LMAO!!!! This is so true. I’m a mac girl too and I happen to be a big homo! I was just an Apple store in OC and it was pretty gay now that I think about it, but I didn’t get eye fucked by anyone
Maybe I should make more eye contact? lol
I’m jealous of that old Butch. I’m not old but I can eye fuck you like no one else. Just give me a chance. I want to take you to dinner. I’ll take you to my favorite place, Murano. Ever been?
omg this entry is awesome! we need an apple store!
lol! the darneist s**t happens to you…=) must be cuz your pritty… =) i know if i was your girl i think i would be PISSed out of my mind… lol =) but im not , and thankfuly there was never any eye fucking goining around when we met .. =)
WTF is up with old dykes and chaps?? I swear I saw that at pride. And I’ve been to an apple store but i didn’t get eye fucked by anyone, not even an old perv. Some girls have all the luck. I need to hang out with you.
Hey Sash, I think you have too many blog stalkers. What does Remi think when she reads all your indecent proposals you get? If you were my woman I’d put a stop to it.
Sasha, you need to make a choice and block LB from commenting on your blog.
omg I agree with Jenny… I want to come over to your house and hang out … go to an apple store.. go clubbing…
Hey Wishful Thinker sorry to burst your little never been shot down bubble but I’ve already taken Sasha to that restaurant;) She’s not gonna go out with you either. So sorry lol
yep, read this on a mac,as I was downloading songs to my Ipod. While wondering if I was going to go to the mac store today.
I just found your blog today, a friend was reading it at work and then we all started reading it. I came home and read through all your old blogs. I’m not done yet but I had to write to you. I know you’re in a relationship but I have to at least try. You’re the kind of girl I’ve been looking for my whole life. You’re beautiful, smart and strong but need to be taken care of in some ways. I can do that. I want to do that. Please give me a chance. I’ve never gone after somebody elses girl before but i have to. Please add my on myspace and if you like what you see maybe you’ll let me take you out. I know how to treat a woman like you, like a queen.

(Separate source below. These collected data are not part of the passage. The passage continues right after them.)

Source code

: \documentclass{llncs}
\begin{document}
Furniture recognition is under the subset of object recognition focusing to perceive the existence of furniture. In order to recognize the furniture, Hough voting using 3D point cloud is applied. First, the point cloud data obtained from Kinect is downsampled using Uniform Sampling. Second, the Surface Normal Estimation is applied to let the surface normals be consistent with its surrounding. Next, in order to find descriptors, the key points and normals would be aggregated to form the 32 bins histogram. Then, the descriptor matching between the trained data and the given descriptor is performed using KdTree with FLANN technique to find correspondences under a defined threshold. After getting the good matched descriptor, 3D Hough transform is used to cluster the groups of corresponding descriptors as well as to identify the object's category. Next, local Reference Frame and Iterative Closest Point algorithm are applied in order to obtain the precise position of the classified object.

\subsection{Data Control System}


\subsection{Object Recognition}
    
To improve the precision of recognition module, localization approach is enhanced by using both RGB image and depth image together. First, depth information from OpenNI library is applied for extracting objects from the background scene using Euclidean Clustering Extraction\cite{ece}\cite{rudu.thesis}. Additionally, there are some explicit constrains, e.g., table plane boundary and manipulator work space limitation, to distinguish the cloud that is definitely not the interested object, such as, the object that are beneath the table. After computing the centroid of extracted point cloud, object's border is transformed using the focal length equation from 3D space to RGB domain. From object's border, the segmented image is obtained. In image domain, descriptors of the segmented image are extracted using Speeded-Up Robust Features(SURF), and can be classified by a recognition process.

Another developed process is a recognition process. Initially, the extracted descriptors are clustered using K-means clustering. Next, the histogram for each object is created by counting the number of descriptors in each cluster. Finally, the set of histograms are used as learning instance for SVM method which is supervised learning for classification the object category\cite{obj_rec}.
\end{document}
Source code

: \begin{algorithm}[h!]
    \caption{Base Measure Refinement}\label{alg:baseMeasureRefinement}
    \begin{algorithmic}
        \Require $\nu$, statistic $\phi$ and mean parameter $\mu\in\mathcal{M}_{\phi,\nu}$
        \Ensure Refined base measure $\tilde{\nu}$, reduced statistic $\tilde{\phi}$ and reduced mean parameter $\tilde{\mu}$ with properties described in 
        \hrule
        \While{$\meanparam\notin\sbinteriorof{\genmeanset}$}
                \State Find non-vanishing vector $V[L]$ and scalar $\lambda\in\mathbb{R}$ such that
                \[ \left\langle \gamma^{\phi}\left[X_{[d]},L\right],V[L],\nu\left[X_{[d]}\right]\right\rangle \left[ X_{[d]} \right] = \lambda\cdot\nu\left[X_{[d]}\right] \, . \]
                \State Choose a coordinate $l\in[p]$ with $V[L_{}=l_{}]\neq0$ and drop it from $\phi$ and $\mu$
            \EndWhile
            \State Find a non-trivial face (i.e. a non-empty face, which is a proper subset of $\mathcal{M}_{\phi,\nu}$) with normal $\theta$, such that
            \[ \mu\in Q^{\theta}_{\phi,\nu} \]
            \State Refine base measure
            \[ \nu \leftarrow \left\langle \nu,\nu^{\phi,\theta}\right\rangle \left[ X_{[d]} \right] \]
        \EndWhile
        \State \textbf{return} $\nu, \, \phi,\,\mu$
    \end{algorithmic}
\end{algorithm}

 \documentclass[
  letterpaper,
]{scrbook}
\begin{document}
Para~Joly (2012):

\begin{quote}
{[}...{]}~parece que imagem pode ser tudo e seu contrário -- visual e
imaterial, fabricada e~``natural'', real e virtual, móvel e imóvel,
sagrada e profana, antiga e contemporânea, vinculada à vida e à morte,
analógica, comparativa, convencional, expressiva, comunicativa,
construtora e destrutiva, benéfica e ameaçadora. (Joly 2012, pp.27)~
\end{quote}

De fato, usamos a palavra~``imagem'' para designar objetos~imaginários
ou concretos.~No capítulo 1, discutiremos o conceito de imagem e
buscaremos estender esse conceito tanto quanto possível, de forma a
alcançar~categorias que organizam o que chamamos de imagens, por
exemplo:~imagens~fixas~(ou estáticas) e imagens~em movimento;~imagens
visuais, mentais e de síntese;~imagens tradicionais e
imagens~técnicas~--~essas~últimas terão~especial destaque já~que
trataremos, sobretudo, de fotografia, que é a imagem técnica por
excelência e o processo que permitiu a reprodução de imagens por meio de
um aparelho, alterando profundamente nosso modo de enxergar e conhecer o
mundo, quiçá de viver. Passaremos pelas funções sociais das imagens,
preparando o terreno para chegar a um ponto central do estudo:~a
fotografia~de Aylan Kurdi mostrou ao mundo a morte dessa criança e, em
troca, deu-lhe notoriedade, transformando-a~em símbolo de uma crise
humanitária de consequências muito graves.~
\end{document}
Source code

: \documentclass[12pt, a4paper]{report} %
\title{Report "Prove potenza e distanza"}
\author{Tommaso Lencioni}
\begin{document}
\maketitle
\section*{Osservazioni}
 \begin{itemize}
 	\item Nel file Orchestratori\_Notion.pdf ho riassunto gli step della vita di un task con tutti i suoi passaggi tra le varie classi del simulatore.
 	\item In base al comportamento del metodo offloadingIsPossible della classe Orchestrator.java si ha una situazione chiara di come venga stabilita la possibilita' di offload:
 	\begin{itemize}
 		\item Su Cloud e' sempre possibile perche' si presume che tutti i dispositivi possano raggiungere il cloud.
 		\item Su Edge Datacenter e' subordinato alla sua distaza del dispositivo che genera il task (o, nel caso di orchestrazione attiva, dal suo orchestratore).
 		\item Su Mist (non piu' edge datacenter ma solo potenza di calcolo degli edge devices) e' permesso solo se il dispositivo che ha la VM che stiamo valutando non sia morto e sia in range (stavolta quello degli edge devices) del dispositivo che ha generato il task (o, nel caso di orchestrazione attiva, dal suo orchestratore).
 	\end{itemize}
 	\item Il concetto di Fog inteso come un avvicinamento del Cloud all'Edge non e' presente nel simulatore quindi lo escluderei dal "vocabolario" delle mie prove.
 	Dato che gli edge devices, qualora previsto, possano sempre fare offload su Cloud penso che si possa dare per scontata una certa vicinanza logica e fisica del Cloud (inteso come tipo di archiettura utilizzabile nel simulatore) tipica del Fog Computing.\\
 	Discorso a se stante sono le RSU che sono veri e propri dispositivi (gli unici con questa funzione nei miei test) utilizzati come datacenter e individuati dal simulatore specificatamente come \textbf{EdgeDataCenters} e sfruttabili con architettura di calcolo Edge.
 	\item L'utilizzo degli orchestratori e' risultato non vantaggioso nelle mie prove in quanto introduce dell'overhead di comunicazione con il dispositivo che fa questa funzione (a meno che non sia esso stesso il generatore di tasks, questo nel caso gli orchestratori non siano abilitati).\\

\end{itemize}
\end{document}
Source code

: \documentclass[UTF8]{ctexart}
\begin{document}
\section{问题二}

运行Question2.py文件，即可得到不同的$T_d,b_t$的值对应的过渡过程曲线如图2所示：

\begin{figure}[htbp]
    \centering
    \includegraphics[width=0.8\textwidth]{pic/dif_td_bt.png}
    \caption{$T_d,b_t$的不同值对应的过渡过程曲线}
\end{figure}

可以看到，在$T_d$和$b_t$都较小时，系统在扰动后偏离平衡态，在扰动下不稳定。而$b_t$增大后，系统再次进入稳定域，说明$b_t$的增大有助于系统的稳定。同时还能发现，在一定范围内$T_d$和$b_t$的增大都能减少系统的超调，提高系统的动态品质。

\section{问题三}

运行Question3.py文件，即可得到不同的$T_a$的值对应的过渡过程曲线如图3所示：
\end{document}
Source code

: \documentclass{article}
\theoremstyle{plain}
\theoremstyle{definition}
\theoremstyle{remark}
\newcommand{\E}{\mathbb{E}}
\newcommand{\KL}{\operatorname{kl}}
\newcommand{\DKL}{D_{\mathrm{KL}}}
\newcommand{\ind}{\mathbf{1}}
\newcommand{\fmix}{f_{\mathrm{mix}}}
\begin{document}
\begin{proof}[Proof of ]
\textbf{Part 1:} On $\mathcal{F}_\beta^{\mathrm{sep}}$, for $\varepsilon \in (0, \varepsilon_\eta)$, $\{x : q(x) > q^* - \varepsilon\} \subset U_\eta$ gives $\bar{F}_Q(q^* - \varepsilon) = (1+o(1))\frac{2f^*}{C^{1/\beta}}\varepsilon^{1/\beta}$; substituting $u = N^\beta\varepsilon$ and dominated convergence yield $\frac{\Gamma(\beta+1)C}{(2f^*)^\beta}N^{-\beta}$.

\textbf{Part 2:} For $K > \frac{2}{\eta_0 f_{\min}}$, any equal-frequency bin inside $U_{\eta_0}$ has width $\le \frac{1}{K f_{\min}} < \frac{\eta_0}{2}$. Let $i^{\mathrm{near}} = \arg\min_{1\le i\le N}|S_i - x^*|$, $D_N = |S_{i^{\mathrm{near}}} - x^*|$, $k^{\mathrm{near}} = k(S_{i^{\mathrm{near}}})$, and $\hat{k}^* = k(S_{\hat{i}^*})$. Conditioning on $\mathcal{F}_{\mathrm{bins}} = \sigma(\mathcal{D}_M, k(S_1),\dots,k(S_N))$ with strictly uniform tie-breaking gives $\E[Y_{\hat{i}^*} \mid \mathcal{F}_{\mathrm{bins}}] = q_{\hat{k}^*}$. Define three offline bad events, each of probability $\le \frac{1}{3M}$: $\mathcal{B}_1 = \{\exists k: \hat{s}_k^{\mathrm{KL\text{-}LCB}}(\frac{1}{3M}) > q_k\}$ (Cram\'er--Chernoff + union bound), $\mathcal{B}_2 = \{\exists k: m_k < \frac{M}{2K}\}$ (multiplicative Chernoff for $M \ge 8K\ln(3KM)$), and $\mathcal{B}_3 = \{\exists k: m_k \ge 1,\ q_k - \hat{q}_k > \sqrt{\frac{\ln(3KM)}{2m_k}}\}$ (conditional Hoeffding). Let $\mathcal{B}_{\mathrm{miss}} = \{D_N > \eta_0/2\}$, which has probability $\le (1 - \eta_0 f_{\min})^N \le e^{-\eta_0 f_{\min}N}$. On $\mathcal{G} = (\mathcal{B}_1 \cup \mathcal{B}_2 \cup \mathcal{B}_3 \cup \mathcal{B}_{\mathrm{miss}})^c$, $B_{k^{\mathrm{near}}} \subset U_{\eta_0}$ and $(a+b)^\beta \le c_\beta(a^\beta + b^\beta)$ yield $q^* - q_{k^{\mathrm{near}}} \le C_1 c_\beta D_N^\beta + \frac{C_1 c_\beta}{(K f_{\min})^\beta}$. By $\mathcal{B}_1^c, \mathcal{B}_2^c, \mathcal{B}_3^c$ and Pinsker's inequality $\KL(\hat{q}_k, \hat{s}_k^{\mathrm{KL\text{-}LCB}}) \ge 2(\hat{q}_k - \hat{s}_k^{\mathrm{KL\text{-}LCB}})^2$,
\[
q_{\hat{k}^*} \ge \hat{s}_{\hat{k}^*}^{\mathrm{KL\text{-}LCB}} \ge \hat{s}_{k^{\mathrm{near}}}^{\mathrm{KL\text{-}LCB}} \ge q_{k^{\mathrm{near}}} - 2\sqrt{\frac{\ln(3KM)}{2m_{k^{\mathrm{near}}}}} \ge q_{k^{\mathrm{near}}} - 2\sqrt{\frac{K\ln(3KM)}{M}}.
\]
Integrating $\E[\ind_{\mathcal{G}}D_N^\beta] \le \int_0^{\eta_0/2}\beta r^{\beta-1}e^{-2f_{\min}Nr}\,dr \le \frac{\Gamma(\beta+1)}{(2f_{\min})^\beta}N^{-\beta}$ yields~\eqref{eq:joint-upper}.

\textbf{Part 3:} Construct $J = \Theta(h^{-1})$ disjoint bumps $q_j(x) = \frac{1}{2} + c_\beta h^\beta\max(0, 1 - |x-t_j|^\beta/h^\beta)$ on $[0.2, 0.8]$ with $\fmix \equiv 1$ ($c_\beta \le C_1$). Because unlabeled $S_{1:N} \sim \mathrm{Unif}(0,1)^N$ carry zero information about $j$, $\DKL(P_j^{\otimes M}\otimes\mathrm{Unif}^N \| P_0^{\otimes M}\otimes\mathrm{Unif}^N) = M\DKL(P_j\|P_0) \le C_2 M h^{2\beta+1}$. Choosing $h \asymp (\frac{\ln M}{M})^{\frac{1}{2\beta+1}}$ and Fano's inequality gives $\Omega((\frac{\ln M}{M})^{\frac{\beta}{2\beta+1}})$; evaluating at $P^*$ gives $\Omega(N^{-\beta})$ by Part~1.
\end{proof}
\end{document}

Please check your myspace, I’m not too hard on the eyes
Hey Sasha, I could have sworn I saw you last Sat night in WeHo and then I saw your blog about going out there. Were you wearing a VERY VERY VERY low cut white top, off the shoulder with pin striped pants and heels? If you were then I def saw you. I would have come up and said hi but you and Remi (I’m assuming) were pretty um. busy.
It’s just nice to see you are as wild as you write about. It was fun seeing you in person. Maybe next time I’ll say hi.
sasha…you made my day and the day of my coworkers (especially he whom you met at the door). next time you’re in the store, please say hello!
cat77 I am shocked cause I was about to write about how last week I had to take my mac into the genius bar to get fixed and I bought it from the OC store and since I’m in LB it’s easy to hop on the freeway down to the South Coast Apple store and the 2 days I went there I DIDN’T see any gay people in the entire store! Just a bunch of dorky white guys or preppy OC girls. Next time…I’m GOIN TO MANHATTAN BEACH! I hate orange county.
Manhattan Beach is a very straight area, so just imagining the scene made me laugh. [great post, btw.]
So, there are no gay bars and no visible gay and lesbian community in the South Bay, but apparently –and maybe because of that fact–there are chap-wearing dykes and gay boys galore in the computer store that has some vague affiliation to artsy fartsyness? Too funny! I only hope the chap-wearer went and got a Jamba Juice afterwards and took a leisurely stroll up and down the street with all the foo foo high-yuppie botiques and shook up the locals and the tourists a little bit more than their half caffe soy lattes could.